=== TRY IT ===
Some lines in the material below hold the word "size". Copy all of them.

=== SUPPLIED RECORDS ===

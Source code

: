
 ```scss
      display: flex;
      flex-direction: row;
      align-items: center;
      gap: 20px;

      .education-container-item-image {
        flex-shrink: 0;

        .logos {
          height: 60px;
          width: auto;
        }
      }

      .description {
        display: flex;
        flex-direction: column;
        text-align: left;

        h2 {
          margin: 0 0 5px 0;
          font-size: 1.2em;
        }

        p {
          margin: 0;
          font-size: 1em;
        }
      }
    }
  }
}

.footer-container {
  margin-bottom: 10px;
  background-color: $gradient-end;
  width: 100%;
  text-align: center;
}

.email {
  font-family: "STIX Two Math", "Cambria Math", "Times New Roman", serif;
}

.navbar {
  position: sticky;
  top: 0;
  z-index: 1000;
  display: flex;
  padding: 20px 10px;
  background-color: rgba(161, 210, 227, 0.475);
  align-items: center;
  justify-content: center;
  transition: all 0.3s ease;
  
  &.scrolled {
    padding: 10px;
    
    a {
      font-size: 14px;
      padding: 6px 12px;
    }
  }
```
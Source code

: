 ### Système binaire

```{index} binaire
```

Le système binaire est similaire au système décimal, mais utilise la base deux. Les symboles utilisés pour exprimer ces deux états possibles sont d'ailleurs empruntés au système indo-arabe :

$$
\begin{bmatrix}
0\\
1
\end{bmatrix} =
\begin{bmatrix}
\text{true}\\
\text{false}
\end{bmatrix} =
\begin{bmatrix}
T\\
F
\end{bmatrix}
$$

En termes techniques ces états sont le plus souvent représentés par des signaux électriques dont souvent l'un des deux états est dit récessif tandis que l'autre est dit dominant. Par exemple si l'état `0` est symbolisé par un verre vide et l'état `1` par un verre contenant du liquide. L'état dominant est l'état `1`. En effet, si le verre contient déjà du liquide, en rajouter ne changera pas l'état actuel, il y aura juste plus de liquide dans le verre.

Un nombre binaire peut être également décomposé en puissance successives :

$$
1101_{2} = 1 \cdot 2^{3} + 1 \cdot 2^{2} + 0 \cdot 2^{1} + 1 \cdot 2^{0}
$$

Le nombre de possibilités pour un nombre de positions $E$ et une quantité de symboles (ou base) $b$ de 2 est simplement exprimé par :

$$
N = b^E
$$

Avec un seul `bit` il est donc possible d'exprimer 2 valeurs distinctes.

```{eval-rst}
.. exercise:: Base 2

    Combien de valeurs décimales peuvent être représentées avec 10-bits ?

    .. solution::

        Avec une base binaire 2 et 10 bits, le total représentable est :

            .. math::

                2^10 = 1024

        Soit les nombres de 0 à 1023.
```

=== EXERCISE RESPONSE ===
          font-size: 1.2em;
          font-size: 1em;
      font-size: 14px;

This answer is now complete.